SpaceX n’aurait jamais pu creuser autant d’écart avec ses concurrents si les ingénieurs de la société n’avaient pas réussi, en 2016, l’exploit de faire atterrir leur booster de Falcon 9 en mer. Voici pourquoi.
L’importance de revenir en mer
Il y a un peu plus de cinq ans, le 8 avril 2016, SpaceX réussissait un exploit : faire atterrir un booster de Falcon 9 sur une plateforme en mer, au large de la Floride (la vidéo est visible en fin d’article). Le jalon de 2015, avec ce premier atterrissage réussi sur la terre ferme, près de la rampe de lancement, était déjà exceptionnel, mais celui-ci l’était peut-être plus encore.
D’une part, parce que ce toucher était naturellement plus compliqué sur le plan technique (les mouvements de l’océan sont à considérer). Et d’autre part, parce que sans cette capacité d’amerrissage, SpaceX ne pourrait proposer ses prestations actuelles.
Vous l’avez probablement remarqué, au cours d’un lancement, une fusée s’incline progressivement, passant d’une orientation verticale à l’horizontale alors qu’elle se prépare à libérer son deuxième étage sur une trajectoire orbitale.
À ce stade, il vous faut alors des tonnes de carburant pour espérer inverser le cap et revenir vers le site de lancement. Pour faire des économies, il est en réalité beaucoup plus intéressant de suivre un arc parabolique pour atterrir à des centaines de kilomètres du site de lancement. Ensuite, vous vous débrouillez pour revenir.
Les données de performance vous le confirmeront. Une fusée Falcon 9 qui atterrit sur un drone en mer peut en effet soulever environ 5,5 tonnes de charge utile en orbite de transfert géostationnaire, contre seulement 3,5 tonnes pour une fusée atterrissant sur le site de lancement.

Un avantage concurrentiel de taille
Concrètement, si SpaceX n’avait pas compris comment faire atterrir ses boosters sur des plateformes en mer, la société aurait éliminé environ 40% de ses capacités de levage, ce qui aurait supprimé les avantages inhérents à la réutilisation de ses fusées.
C’est pourquoi SpaceX privilégie les amerrissages dans l’Atlantique depuis cinq ans.
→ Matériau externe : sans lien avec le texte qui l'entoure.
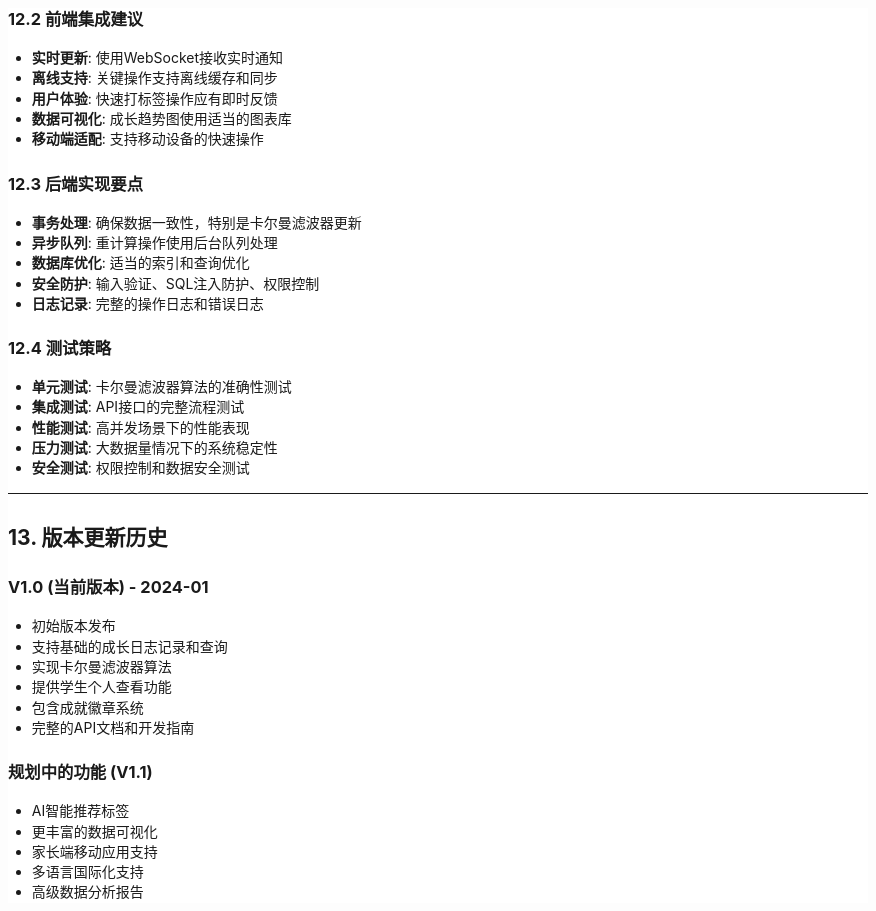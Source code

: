### 12.2 前端集成建议
- **实时更新**: 使用WebSocket接收实时通知
- **离线支持**: 关键操作支持离线缓存和同步
- **用户体验**: 快速打标签操作应有即时反馈
- **数据可视化**: 成长趋势图使用适当的图表库
- **移动端适配**: 支持移动设备的快速操作

### 12.3 后端实现要点
- **事务处理**: 确保数据一致性，特别是卡尔曼滤波器更新
- **异步队列**: 重计算操作使用后台队列处理
- **数据库优化**: 适当的索引和查询优化
- **安全防护**: 输入验证、SQL注入防护、权限控制
- **日志记录**: 完整的操作日志和错误日志

### 12.4 测试策略
- **单元测试**: 卡尔曼滤波器算法的准确性测试
- **集成测试**: API接口的完整流程测试
- **性能测试**: 高并发场景下的性能表现
- **压力测试**: 大数据量情况下的系统稳定性
- **安全测试**: 权限控制和数据安全测试

---

## 13. 版本更新历史

### V1.0 (当前版本) - 2024-01
- 初始版本发布
- 支持基础的成长日志记录和查询
- 实现卡尔曼滤波器算法
- 提供学生个人查看功能
- 包含成就徽章系统
- 完整的API文档和开发指南

### 规划中的功能 (V1.1)
- AI智能推荐标签
- 更丰富的数据可视化
- 家长端移动应用支持
- 多语言国际化支持
- 高级数据分析报告 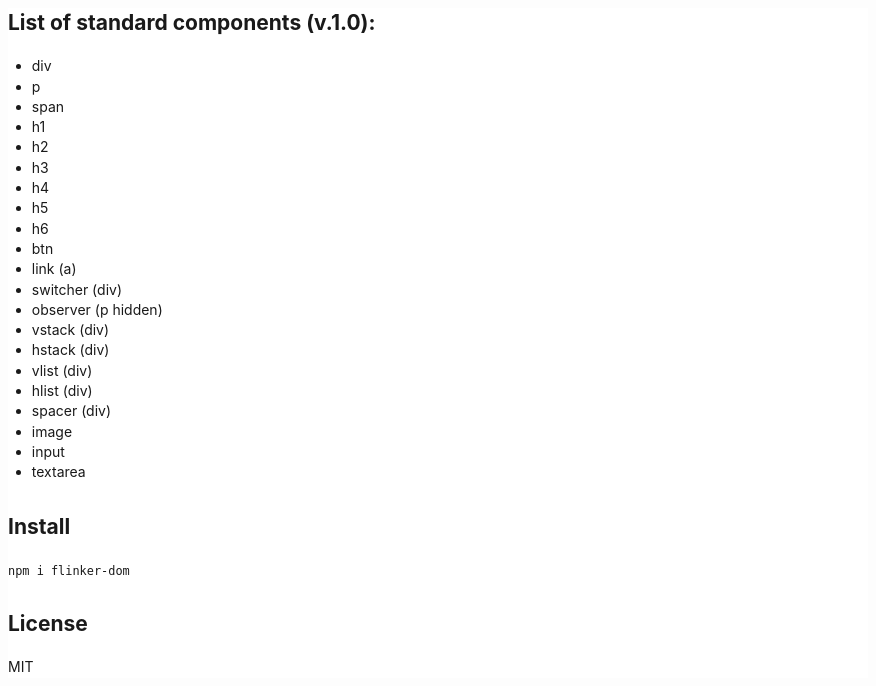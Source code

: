 ## List of standard components (v.1.0):
+ div
+ p
+ span
+ h1
+ h2
+ h3
+ h4
+ h5
+ h6
+ btn
+ link (a)
+ switcher (div)
+ observer (p hidden)
+ vstack (div)
+ hstack (div)
+ vlist (div)
+ hlist (div)
+ spacer (div)
+ image
+ input
+ textarea

## Install
```cli
npm i flinker-dom
```

## License
MIT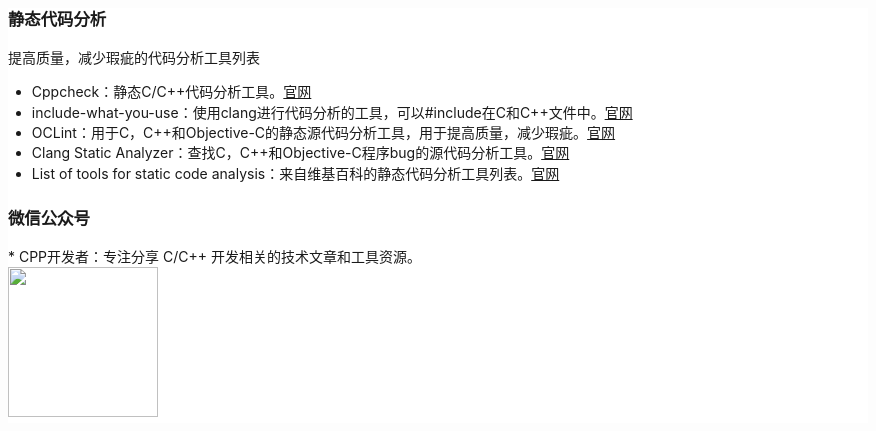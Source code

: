 ### 静态代码分析

提高质量，减少瑕疵的代码分析工具列表

*   Cppcheck：静态C/C++代码分析工具。[官网](http://cppcheck.sourceforge.net/)
*   include-what-you-use：使用clang进行代码分析的工具，可以#include在C和C++文件中。[官网](https://code.google.com/p/include-what-you-use/)
*   OCLint：用于C，C++和Objective-C的静态源代码分析工具，用于提高质量，减少瑕疵。[官网](http://oclint.org/)
*   Clang Static Analyzer：查找C，C++和Objective-C程序bug的源代码分析工具。[官网](http://clang-analyzer.llvm.org/index.html)
*   List of tools for static code analysis：来自维基百科的静态代码分析工具列表。[官网](http://en.wikipedia.org/wiki/List_of_tools_for_static_code_analysis#C.2FC.2B.2B)
   

<h3 id="weibo-weixin">微信公众号</h3>
* CPP开发者：专注分享 C/C++ 开发相关的技术文章和工具资源。
<br><img src="http://ww1.sinaimg.cn/small/63918611gw1epb2c4w55aj2046046t8t.jpg" width=150 height=150>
Notez qu’il y a près de dix ans, Blue Origin avait breveté ce concept d’atterrissage. SpaceX avait alors contesté ce brevet devant les tribunaux et avait obtenu gain de cause.
Depuis, la société a réussi à clouer près de soixante amerrissages avec ses premiers étages de Falcon 9. Et depuis le début de l’année 2021, tous les lancements ont été opérés avec des boosters vétérans (ayant déjà volé plusieurs fois). De cette manière, la société enchaîne les missions à des coûts considérablement réduits.
Blue Origin, de son côté, n’a pas encore lancé une seule fusée orbitale et encore moins réussi à en faire atterrir une. Jeff Bezos a bien modernisé et nommé un navire de récupération, nommé Jacklyn, mais il est peu probable que celui-ci rattrape une fusée avant 2023, au plus tôt.